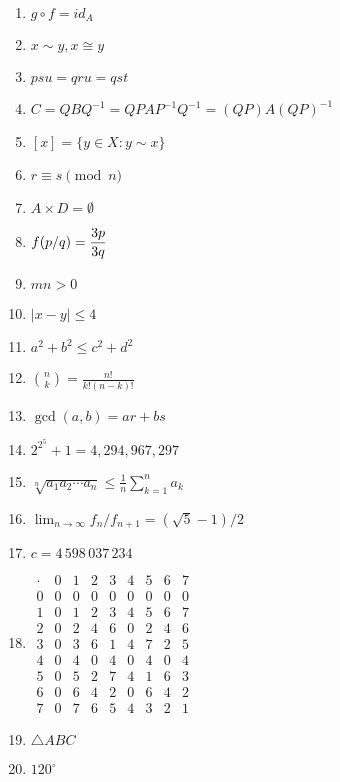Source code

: \documentclass[oneside,10pt,]{article}
\begin{document}
\begin{enumerate}
\item{}\(\displaystyle g \circ f = id_A\)%
\item{}\(\displaystyle x \sim y, x\cong y\)%
\item{}\(\displaystyle psu = qru = qst\)%
\item{}\(\displaystyle C = QBQ^{-1} = QPAP^{-1} Q^{-1} = (QP)A(QP)^{-1}\)%
\item{}\(\displaystyle [x] = \{ y \in X : y \sim x \}\)%
\item{}\(\displaystyle r \equiv s \pmod{ n}\)%
\item{}\(\displaystyle A \times D = \emptyset\)%
\item{}\(\displaystyle \displaystyle f(p/q) = \frac{3p}{3q}\)%
\item{}\(\displaystyle mn > 0\)%
\item{}\(\displaystyle |x - y| \leq 4\)%
\item{}\(\displaystyle a^2 + b^2 \leq c^2 + d^2\)%
\item{}\(\displaystyle \binom{n}{k} = \frac{n!}{k! (n - k)!}\)%
\item{}\(\displaystyle \gcd( a, b) = ar + bs\)%
\item{}\(\displaystyle 2^{2^5} + 1 = 4{,}294{,}967{,}297\)%
\item{}\(\displaystyle \sqrt[n]{a_1 a_2 \cdots a_n} \leq \frac{1}{n} \sum_{k = 1}^{n} a_k\)%
\item{}\(\displaystyle \lim_{n \rightarrow \infty} f_n / f_{n + 1} = (\sqrt{5} - 1)/2\)%
\item{}\(\displaystyle c=4\,598\,037\,234\)%
\item{}\(\displaystyle \begin{array}{c|cccccccc} \cdot & 0 & 1 & 2 & 3 & 4 & 5 & 6 & 7 \\ \hline 0 & 0 & 0 & 0 & 0 & 0 & 0 & 0 & 0 \\ 1 & 0 & 1 & 2 & 3 & 4 & 5 & 6 & 7 \\ 2 & 0 & 2 & 4 & 6 & 0 & 2 & 4 & 6 \\ 3 & 0 & 3 & 6 & 1 & 4 & 7 & 2 & 5 \\ 4 & 0 & 4 & 0 & 4 & 0 & 4 & 0 & 4 \\ 5 & 0 & 5 & 2 & 7 & 4 & 1 & 6 & 3 \\ 6 & 0 & 6 & 4 & 2 & 0 & 6 & 4 & 2 \\ 7 & 0 & 7 & 6 & 5 & 4 & 3 & 2 & 1 \end{array}\)%
\item{}\(\displaystyle \bigtriangleup ABC\)%
\item{}\(\displaystyle 120^{\circ}\)%

\end{enumerate}
\end{document}
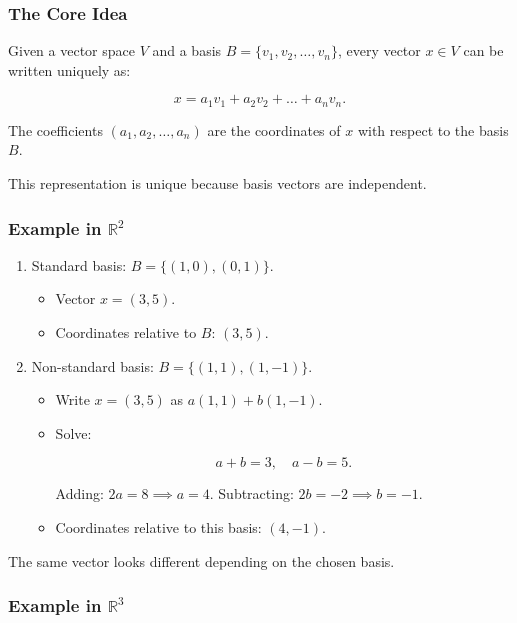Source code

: \documentclass[
  letterpaper,
  DIV=11,
  numbers=noendperiod]{scrreprt}
\providecommand{\tightlist}{%
  \setlength{\itemsep}{0pt}\setlength{\parskip}{0pt}}
\begin{document}
\subsubsection{The Core Idea}\label{the-core-idea}

Given a vector space \(V\) and a basis \(B = \{v_1, v_2, \dots, v_n\}\),
every vector \(x \in V\) can be written uniquely as:

\[
x = a_1 v_1 + a_2 v_2 + \dots + a_n v_n.
\]

The coefficients \((a_1, a_2, \dots, a_n)\) are the coordinates of \(x\)
with respect to the basis \(B\).

This representation is unique because basis vectors are independent.

\subsubsection{\texorpdfstring{Example in
\(\mathbb{R}^2\)}{Example in \textbackslash mathbb\{R\}\^{}2}}\label{example-in-mathbbr2-1}

\begin{enumerate}
\def\labelenumi{\arabic{enumi}.}
\item
  Standard basis: \(B = \{(1,0), (0,1)\}\).

  \begin{itemize}
  \tightlist
  \item
    Vector \(x = (3,5)\).
  \item
    Coordinates relative to \(B\): \((3,5)\).
  \end{itemize}
\item
  Non-standard basis: \(B = \{(1,1), (1,-1)\}\).

  \begin{itemize}
  \item
    Write \(x = (3,5)\) as \(a(1,1) + b(1,-1)\).
  \item
    Solve:

    \[
    a+b = 3, \quad a-b = 5.
    \]

    Adding: \(2a = 8 \implies a = 4\). Subtracting:
    \(2b = -2 \implies b = -1\).
  \item
    Coordinates relative to this basis: \((4, -1)\).
  \end{itemize}
\end{enumerate}

The same vector looks different depending on the chosen basis.

\subsubsection{\texorpdfstring{Example in
\(\mathbb{R}^3\)}{Example in \textbackslash mathbb\{R\}\^{}3}}\label{example-in-mathbbr3}
\end{document}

---------------

(Task goal): In the listing above, how many lines hold the word "implies"? Please state the number alone.

(Output of the exercise): 2